Entscheidungsstichwort (Thema)
Wettbewerbsverstoß durch Vertrieb unsicherer Erzeugnisse im Sinne des Produktsicherheitsrechts
Leitsatz (amtlich)
1. Vertreiben Unternehmen gleichartige Erzeugnisse (hier: Sektionaltore), besteht zwischen ihnen ein konkretes Wettbewerbsverhältnis grundsätzlich auch dann, wenn die jeweiligen Produkte sich in Qualität und Preis erheblich unterscheiden; dies gilt auch bei einer Tätigkeit auf verschiedenen Vertriebsstufen.
2. Für die - zugleich im Sinne von § 3a UWG unlautere - Bereitstellung eines technischen Erzeugnisses auf dem Markt, welches den produktsicherheitsrechtlichen Anforderungen nicht gerecht wird, haftet neben dem Hersteller auch der Händler unter den Voraussetzungen des § 6 V ProdSG . Diese Voraussetzungen sind - selbst wenn der Verstoß nur bei näherer Kenntnis des Produkts und der einschlägigen Vorschriften des Produktsicherheitsrechts erkennbar ist - regelmäßig jedenfalls dann erfüllt, wenn der Händler der Generalvertreter des Herstellers für mehrere europäische Länder ist und ausschließlich Erzeugnisse dieses Herstellers vertreibt.
Normenkette
ProdSG § 6; UWG § 2 Abs. 1 Nr. 2, § 3a
Verfahrensgang
LG Frankfurt am Main (Entscheidung vom 29.03.2017; Aktenzeichen 3-8 O 23/16) |
Tenor
1.) Die Berufungen der Beklagten gegen das Urteil der 8. Kammer für Handelssachen des Landgerichts Frankfurt a.M. vom 29.03.2017, Az. 3-08 O 23/16 werden zurückgewiesen.
2.) Die Kosten des Berufungsverfahrens tragen die Beklagten.
3.) Dieses Urteil und das Urteil des Landgerichts sind vorläufig vollstreckbar. Die Beklagten können die Vollstreckung durch Sicherheitsleistung in Höhe von jeweils 110.000 EUR abwenden, wenn nicht die Klägerin vor der Vollstreckung Sicherheit in gleicher Höhe leistet.
Gründe
I. Die Parteien streiten um die Produktsicherheit von der Beklagten zu 2.) hergestellten und von der Beklagten zu 1.) vertriebenen Sektionaltoren.
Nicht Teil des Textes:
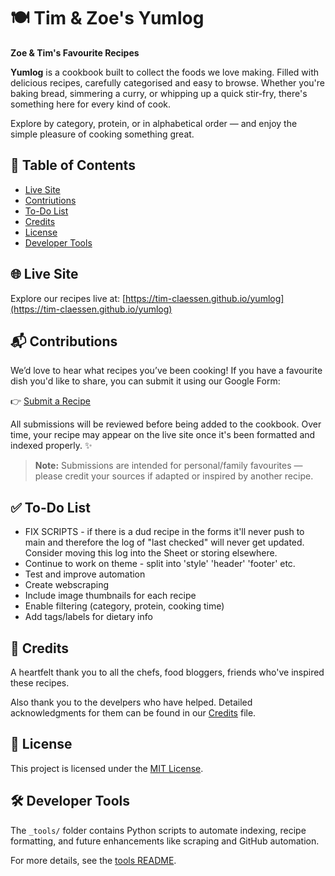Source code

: # 🍽️ Tim & Zoe's Yumlog

**Zoe & Tim's Favourite Recipes**

**Yumlog** is a cookbook built to collect the foods we love making. Filled with delicious recipes, carefully categorised and easy to browse. Whether you're baking bread, simmering a curry, or whipping up a quick stir-fry, there's something here for every kind of cook.

Explore by category, protein, or in alphabetical order — and enjoy the simple pleasure of cooking something great.

## 📖 Table of Contents

- [Live Site](#live-site)
- [Contriutions](#contributions)
- [To-Do List](#to-do-list)
- [Credits](#credits)
- [License](#license)
- [Developer Tools](#developer-tools)

## 🌐 Live Site

Explore our recipes live at: [https://tim-claessen.github.io/yumlog](https://tim-claessen.github.io/yumlog)

## 📬 Contributions
We’d love to hear what recipes you’ve been cooking! If you have a favourite dish you'd like to share, you can submit it using our Google Form:

👉 [Submit a Recipe](forms.gle/Fj8Szehe23sCvq6GA)

All submissions will be reviewed before being added to the cookbook. Over time, your recipe may appear on the live site once it's been formatted and indexed properly. ✨

>**Note:** Submissions are intended for personal/family favourites — please credit your sources if adapted or inspired by another recipe.

## ✅ To-Do List

- FIX SCRIPTS - if there is a dud recipe in the forms it'll never push to main and therefore the log of "last checked" will never get updated. Consider moving this log into the Sheet or storing elsewhere.
- Continue to work on theme - split into 'style' 'header' 'footer' etc.
- Test and improve automation
- Create webscraping
- Include image thumbnails for each recipe
- Enable filtering (category, protein, cooking time)
- Add tags/labels for dietary info

## 🙏 Credits

A heartfelt thank you to all the chefs, food bloggers, friends who've inspired these recipes. 

Also thank you to the develpers who have helped. Detailed acknowledgments for them can be found in our [Credits](https://github.com/Tim-Claessen/yumlog/blob/main/Credits.md) file.

## 📄 License

This project is licensed under the [MIT License](https://github.com/Tim-Claessen/yumlog/blob/main/LICENSE).

## 🛠️ Developer Tools

The `_tools/` folder contains Python scripts to automate indexing, recipe formatting, and future enhancements like scraping and GitHub automation.

For more details, see the [tools README](https://github.com/Tim-Claessen/yumlog/blob/main/_tools/README.md).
Das Landgericht hat mit Urteil vom 29.03.2017, auf das wegen des Sachverhaltes gem. § 540 I ZPO Bezug genommen wird, die Beklagten antragsgemäß zur Unterlassung der Bewerbung und des Angebots von Sektionaltoren verurteilt, die nicht durch eine nur durch Werkzeug abnehmbare Schutzeinrichtung vor Gefährdungen an Quetsch-, Scher- und Einzugsstellen gesichert sind. Für die gleichen Tore hat das Landgericht eine Bewerbung mit einer CE-Kennzeichnung untersagt.
Hiergegen wenden sich die Beklagten mit ihren Berufungen. Sie halten die Klageanträge für zu unbestimmt. Darüber hinaus sei die Klägerin nicht aktivlegitimiert, da die Tore der Klägerin günstiger seien als die der Beklagten und daher eine andere Zielgruppe ansprächen. In der Sache gäbe es selbst bei einem Nichteinhalten der einschlägigen Norm keine Vermutung der Unsicherheit. Die Tore seien nämlich aufgrund ihrer Konstruktion gleichwohl sicher. Die Beklagte zu 1.) ist der Auffassung, sie hafte als Händlerin nicht für die Einhaltung der Produktsicherheitsvorschriften.
Die Beklagten beantragen,
unter Abänderung des am 29.03.2017 verkündeten Urteils des Landgerichts Frankfurt, Az. 3-08 O 23/16 (berichtigt - die Red.) die Klage abzuweisen.
Die Klägerin beantragt,
die Berufungen der Beklagten gegen das Urteil des Landgerichts Frankfurt, Az. 3-08 O 23/16 (berichtigt - die Red.) zurückzuweisen.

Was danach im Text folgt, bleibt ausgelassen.